┌──

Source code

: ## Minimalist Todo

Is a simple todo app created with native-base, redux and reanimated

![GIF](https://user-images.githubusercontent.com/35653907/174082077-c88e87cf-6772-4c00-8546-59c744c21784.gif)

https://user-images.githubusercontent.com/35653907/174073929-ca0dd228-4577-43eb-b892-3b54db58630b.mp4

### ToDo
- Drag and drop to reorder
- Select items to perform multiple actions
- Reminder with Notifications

└──

* [What you have to do]: Every line of the listing above is to be set down again without any change.

* [Answer for the task]:
Source code

: ## Minimalist Todo

Is a simple todo app created with native-base, redux and reanimated

![GIF](https://user-images.githubusercontent.com/35653907/174082077-c88e87cf-6772-4c00-8546-59c744c21784.gif)

https://user-images.githubusercontent.com/35653907/174073929-ca0dd228-4577-43eb-b892-3b54db58630b.mp4

### ToDo
- Drag and drop to reorder
- Select items to perform multiple actions
- Reminder with Notifications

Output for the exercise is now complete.